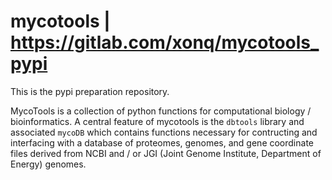 # mycotools | https://gitlab.com/xonq/mycotools_pypi

This is the pypi preparation repository.

MycoTools is a collection of python functions for computational biology / bioinformatics. 
A central feature of mycotools is the `dbtools` library and associated `mycoDB` which contains functions necessary for contructing and
interfacing with a database of proteomes, genomes, and gene coordinate files derived from NCBI and / or JGI
(Joint Genome Institute, Department of Energy) genomes.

※

_Assignment_
Retype all the data exactly; skip the pictures.

_Task response_
 # mycotools | https://gitlab.com/xonq/mycotools_pypi

This is the pypi preparation repository.

MycoTools is a collection of python functions for computational biology / bioinformatics. 
A central feature of mycotools is the `dbtools` library and associated `mycoDB` which contains functions necessary for contructing and
interfacing with a database of proteomes, genomes, and gene coordinate files derived from NCBI and / or JGI
(Joint Genome Institute, Department of Energy) genomes.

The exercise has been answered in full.